BEGIN RECORD EXCERPTS
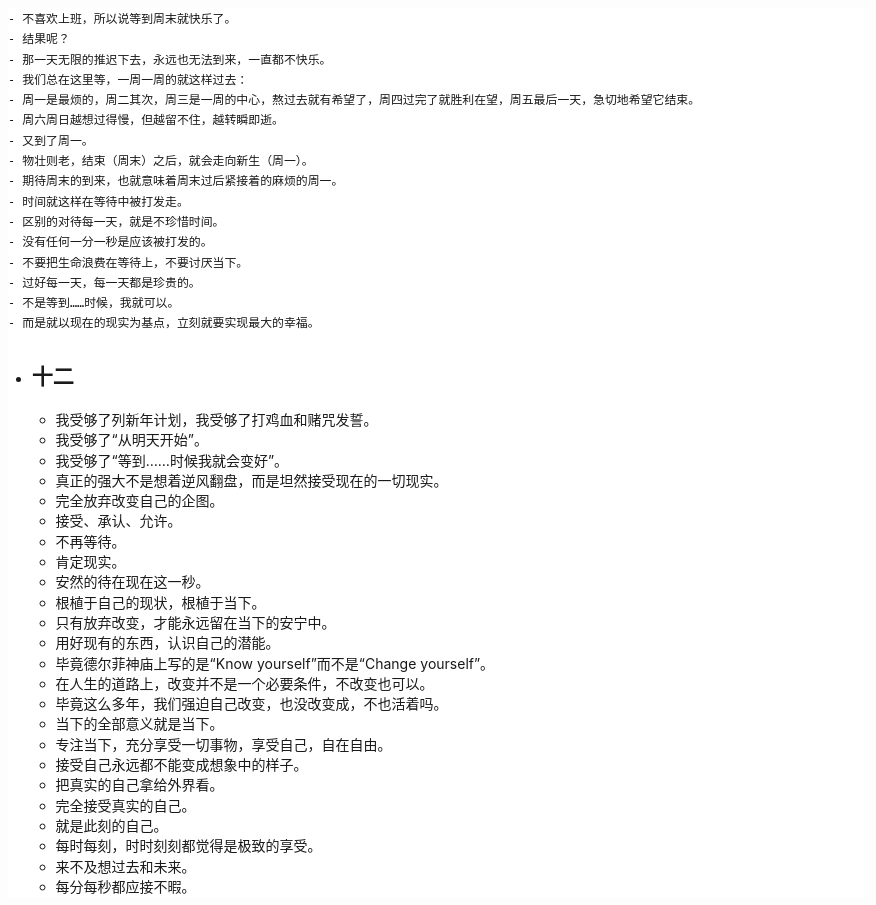 	- 不喜欢上班，所以说等到周末就快乐了。
	- 结果呢？
	- 那一天无限的推迟下去，永远也无法到来，一直都不快乐。
	- 我们总在这里等，一周一周的就这样过去：
	- 周一是最烦的，周二其次，周三是一周的中心，熬过去就有希望了，周四过完了就胜利在望，周五最后一天，急切地希望它结束。
	- 周六周日越想过得慢，但越留不住，越转瞬即逝。
	- 又到了周一。
	- 物壮则老，结束（周末）之后，就会走向新生（周一）。
	- 期待周末的到来，也就意味着周末过后紧接着的麻烦的周一。
	- 时间就这样在等待中被打发走。
	- 区别的对待每一天，就是不珍惜时间。
	- 没有任何一分一秒是应该被打发的。
	- 不要把生命浪费在等待上，不要讨厌当下。
	- 过好每一天，每一天都是珍贵的。
	- 不是等到……时候，我就可以。
	- 而是就以现在的现实为基点，立刻就要实现最大的幸福。
- ## 十二
	- 我受够了列新年计划，我受够了打鸡血和赌咒发誓。
	- 我受够了“从明天开始”。
	- 我受够了“等到……时候我就会变好”。
	- 真正的强大不是想着逆风翻盘，而是坦然接受现在的一切现实。
	- 完全放弃改变自己的企图。
	- 接受、承认、允许。
	- 不再等待。
	- 肯定现实。
	- 安然的待在现在这一秒。
	- 根植于自己的现状，根植于当下。
	- 只有放弃改变，才能永远留在当下的安宁中。
	- 用好现有的东西，认识自己的潜能。
	- 毕竟德尔菲神庙上写的是“Know yourself”而不是“Change yourself”。
	- 在人生的道路上，改变并不是一个必要条件，不改变也可以。
	- 毕竟这么多年，我们强迫自己改变，也没改变成，不也活着吗。
	- 当下的全部意义就是当下。
	- 专注当下，充分享受一切事物，享受自己，自在自由。
	- 接受自己永远都不能变成想象中的样子。
	- 把真实的自己拿给外界看。
	- 完全接受真实的自己。
	- 就是此刻的自己。
	- 每时每刻，时时刻刻都觉得是极致的享受。
	- 来不及想过去和未来。
	- 每分每秒都应接不暇。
END RECORD EXCERPTS
_PROBLEM TO SOLVE_
The required output is the exact lines from the opening line of the entries through the line with "- 每时每刻，时时刻刻都觉得是极致的享受。", inclusive, without pictures.

_TASK RESPONSE_
 	- 不喜欢上班，所以说等到周末就快乐了。
	- 结果呢？
	- 那一天无限的推迟下去，永远也无法到来，一直都不快乐。
	- 我们总在这里等，一周一周的就这样过去：
	- 周一是最烦的，周二其次，周三是一周的中心，熬过去就有希望了，周四过完了就胜利在望，周五最后一天，急切地希望它结束。
	- 周六周日越想过得慢，但越留不住，越转瞬即逝。
	- 又到了周一。
	- 物壮则老，结束（周末）之后，就会走向新生（周一）。
	- 期待周末的到来，也就意味着周末过后紧接着的麻烦的周一。
	- 时间就这样在等待中被打发走。
	- 区别的对待每一天，就是不珍惜时间。
	- 没有任何一分一秒是应该被打发的。
	- 不要把生命浪费在等待上，不要讨厌当下。
	- 过好每一天，每一天都是珍贵的。
	- 不是等到……时候，我就可以。
	- 而是就以现在的现实为基点，立刻就要实现最大的幸福。
- ## 十二
	- 我受够了列新年计划，我受够了打鸡血和赌咒发誓。
	- 我受够了“从明天开始”。
	- 我受够了“等到……时候我就会变好”。
	- 真正的强大不是想着逆风翻盘，而是坦然接受现在的一切现实。
	- 完全放弃改变自己的企图。
	- 接受、承认、允许。
	- 不再等待。
	- 肯定现实。
	- 安然的待在现在这一秒。
	- 根植于自己的现状，根植于当下。
	- 只有放弃改变，才能永远留在当下的安宁中。
	- 用好现有的东西，认识自己的潜能。
	- 毕竟德尔菲神庙上写的是“Know yourself”而不是“Change yourself”。
	- 在人生的道路上，改变并不是一个必要条件，不改变也可以。
	- 毕竟这么多年，我们强迫自己改变，也没改变成，不也活着吗。
	- 当下的全部意义就是当下。
	- 专注当下，充分享受一切事物，享受自己，自在自由。
	- 接受自己永远都不能变成想象中的样子。
	- 把真实的自己拿给外界看。
	- 完全接受真实的自己。
	- 就是此刻的自己。
	- 每时每刻，时时刻刻都觉得是极致的享受。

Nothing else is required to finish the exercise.